Während ich noch überlege, wie er ohne zu sehen, wissen kann, dass ich eine körperlich kleine Frau bin im Vergleich zu anderen, scheint Tschati in meinen Gedanken zu lesen und beginnt lachend zu erklären: „Du bist klein, weil deine Schritte leicht sind und deine Stimme kommt von nicht weit her, wenn ich neben dir stehe.“
Ich beginne zu staunen über so viel Beobachtungsgabe, obwohl es mir nicht neu ist, dass blinde Menschen andere Sinne besser ausgebildet haben als wir Sehenden.

Während wir so in ein Gespräch kommen, muss ich immer mehr bewundern, wie taff der Junge ist und wie unbeschwert er trotz seiner Behinderung durch sein Leben geht.
Ich erfahre viel über unseren Gast, über seine kranken Eltern, seine ältere, Schwester mit weichen, langen Haaren, seinen Lehrer in der Schule, der nach Marzipan riecht....
Immer mehr entdecke ich, dass Tschati anders denkt als ich. Er riecht, fühlt, schmeckt die Welt um sich herum.

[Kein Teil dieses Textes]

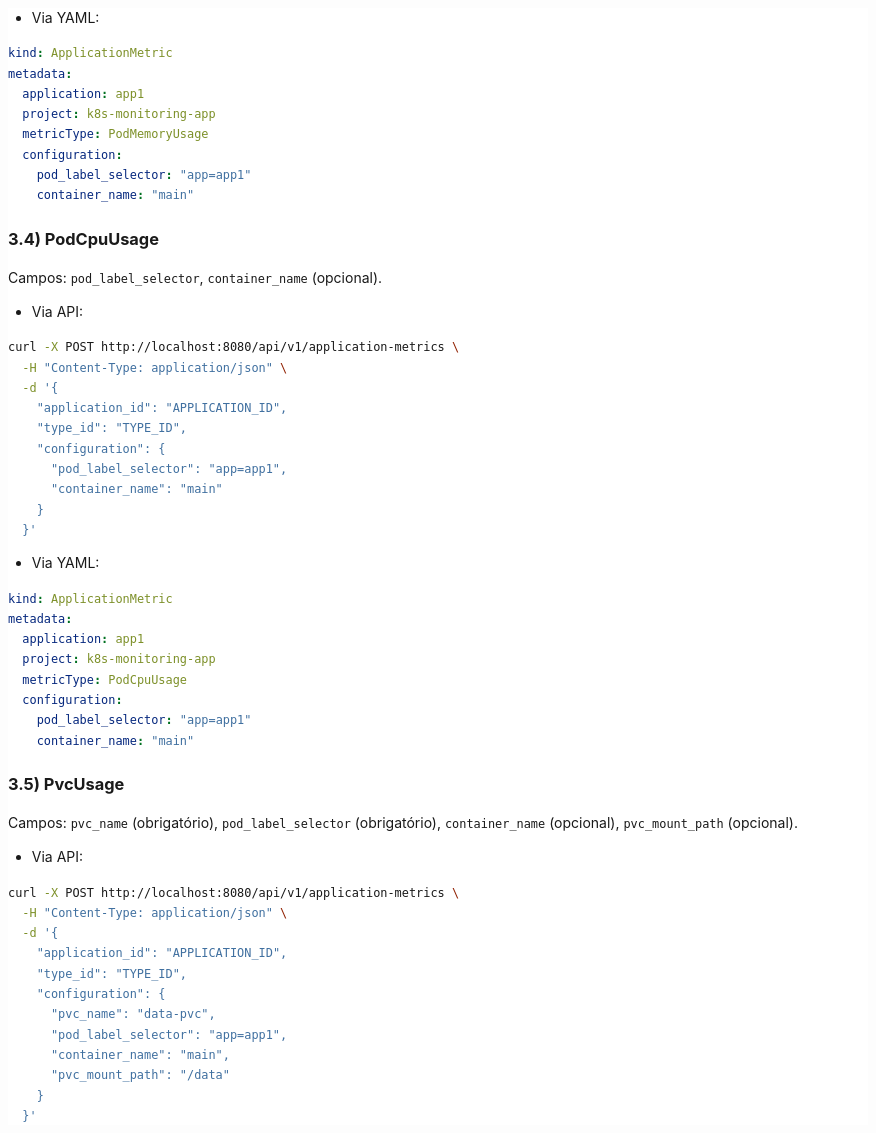 - Via YAML:
```yaml
kind: ApplicationMetric
metadata:
  application: app1
  project: k8s-monitoring-app
  metricType: PodMemoryUsage
  configuration:
    pod_label_selector: "app=app1"
    container_name: "main"
```

### 3.4) PodCpuUsage

Campos: `pod_label_selector`, `container_name` (opcional).

- Via API:
```bash
curl -X POST http://localhost:8080/api/v1/application-metrics \
  -H "Content-Type: application/json" \
  -d '{
    "application_id": "APPLICATION_ID",
    "type_id": "TYPE_ID",
    "configuration": {
      "pod_label_selector": "app=app1",
      "container_name": "main"
    }
  }'
```

- Via YAML:
```yaml
kind: ApplicationMetric
metadata:
  application: app1
  project: k8s-monitoring-app
  metricType: PodCpuUsage
  configuration:
    pod_label_selector: "app=app1"
    container_name: "main"
```

### 3.5) PvcUsage

Campos: `pvc_name` (obrigatório), `pod_label_selector` (obrigatório), `container_name` (opcional), `pvc_mount_path` (opcional).

- Via API:
```bash
curl -X POST http://localhost:8080/api/v1/application-metrics \
  -H "Content-Type: application/json" \
  -d '{
    "application_id": "APPLICATION_ID",
    "type_id": "TYPE_ID",
    "configuration": {
      "pvc_name": "data-pvc",
      "pod_label_selector": "app=app1",
      "container_name": "main",
      "pvc_mount_path": "/data"
    }
  }'
```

„Weißt du, ich will gar nicht sehen können“, platzt er mitten im Gespräch munter heraus.
„Nicht?“, frage ich verwundert nach. „Ich könnt mir aber vorstellen, dass du dich über die bunten Blumen, den blauen Himmel und all die Gesichter der Menschen, die dich umgeben, freuen würdest. Würden dann nicht deine Geräusche plötzlich Bilder bekommen? Ich meine, du könntest doch so vieles entdecken, oder nicht?“
(Wenn Tschati nicht von Anfang an so offen gewirkt hätte, hätte ich ihn das nie und nimmer gefragt, doch bei diesem besonderen Jungen hatte ich das Gefühl, dass er sogar gern darüber spricht blind zu sein.)

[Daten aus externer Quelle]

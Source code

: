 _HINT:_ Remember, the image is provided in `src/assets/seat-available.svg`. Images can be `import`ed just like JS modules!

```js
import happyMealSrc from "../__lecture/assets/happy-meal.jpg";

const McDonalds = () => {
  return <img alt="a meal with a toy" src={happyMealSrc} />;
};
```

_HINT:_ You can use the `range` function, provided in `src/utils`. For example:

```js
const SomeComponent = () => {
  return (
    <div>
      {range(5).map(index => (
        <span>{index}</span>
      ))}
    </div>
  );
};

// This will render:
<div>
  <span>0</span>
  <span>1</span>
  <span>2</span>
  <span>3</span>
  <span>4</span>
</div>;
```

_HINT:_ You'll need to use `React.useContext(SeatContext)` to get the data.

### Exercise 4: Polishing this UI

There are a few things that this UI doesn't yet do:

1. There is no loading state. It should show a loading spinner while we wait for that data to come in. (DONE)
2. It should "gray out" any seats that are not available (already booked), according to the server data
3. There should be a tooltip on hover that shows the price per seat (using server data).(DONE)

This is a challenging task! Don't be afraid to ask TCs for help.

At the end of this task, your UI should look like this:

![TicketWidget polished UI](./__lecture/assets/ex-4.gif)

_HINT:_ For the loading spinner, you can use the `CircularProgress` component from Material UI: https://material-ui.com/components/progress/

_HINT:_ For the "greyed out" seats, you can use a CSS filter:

„Nein, will ich nicht, denn ich sehe anders, aber besser.“
Tschati steht auf und kommt auf mich zu, setzt sich dann auf meinen Schoß und erklärt mir in den folgenden Minuten etwas, was ich in meinem Leben wohl nie mehr vergessen werde:
„Siehst du, ich habe die Traurigkeit in der Stimme meines Vaters gehört, als er arbeitslos wurde. Ich habe schon oft die lieblosen, verzweifelten Schreie der Mutter unserer Nachbarskinder gehört, wenn sie am Ende des Monats kein Geld mehr hatte.
Ich höre im Radio, dass Kinder andere Kinder aus Hass erstechen, dass Erwachsene Kriege führen und es dabei so schrecklich ist, wenn sich Kindergeschrei mit Bombenknall vermischt.
Ich fühle die gestressten Hände der Ärzte in der Klinik, die nie wirklich Zeit haben, wenn ich zur Untersuchung muss... Es muss furchtbar sein, das auch noch wirklich zu sehen.
Aber ich spüre die Wärme der Sonne, obwohl ich sie nie gesehen habe mit den Augen und rieche den Duft von Flieder und Rosen im Garten. Ich gehe gern durch das nasse Gras und summe mit den Vögeln im moosigen Wald...
Die Menschen habe ich nie gesehen, aber ich weiß, wer es gut meint und wer da drinnen (Tschati zeigt mit der Faust auf die linke Brust) kalt ist.
Ich muss es doch nicht mit den Augen sehen, das steht alles schon in den Buch, dass mir meine Mama immer vorgelesen hat. Du kennst doch die Bibel?“ Tschati unterbricht einen Moment und als ich nicke, erzählt er weiter.

„Wenn ich die Menschen sehen könnte, so wie du, ich glaub ich hätte Angst, blind zu werden für Gott. Ich würde vielleicht sehen, wie du aussiehst, würde lustige Filme sehen können, aber auch all das, was Menschen traurig, wütend, einsam macht. Am Ende aber wäre ich doch schrecklich traurig, denn Gott hat ja all die Dinge gemacht, die ich mag: die Sonne, den Regen, die Vögel, die Wärme im Sommer und die erfrischende Kälte im Winter mit dem so genialen Schnee...“
Entschlossen springt Tschati auf und stellt sich vor mich „Nein, ich will das nicht tauschen. Ich sehe lieber Gott und all das, was er gemacht hat für mich.
Siehst du Gott?- Er liebt uns und vielleicht sind die Menschen mit Augen gerade dafür blind, weil sie sehen können?“

Gut, dass Tschati als er zum Spielen geht, nicht sehen kann, wie viele Tränen aus meinen sehenden „blinden“ Augen rollen, weil mir klar geworden ist, dass er viel mehr sieht als ich... oder hat er es vielleicht doch gesehen?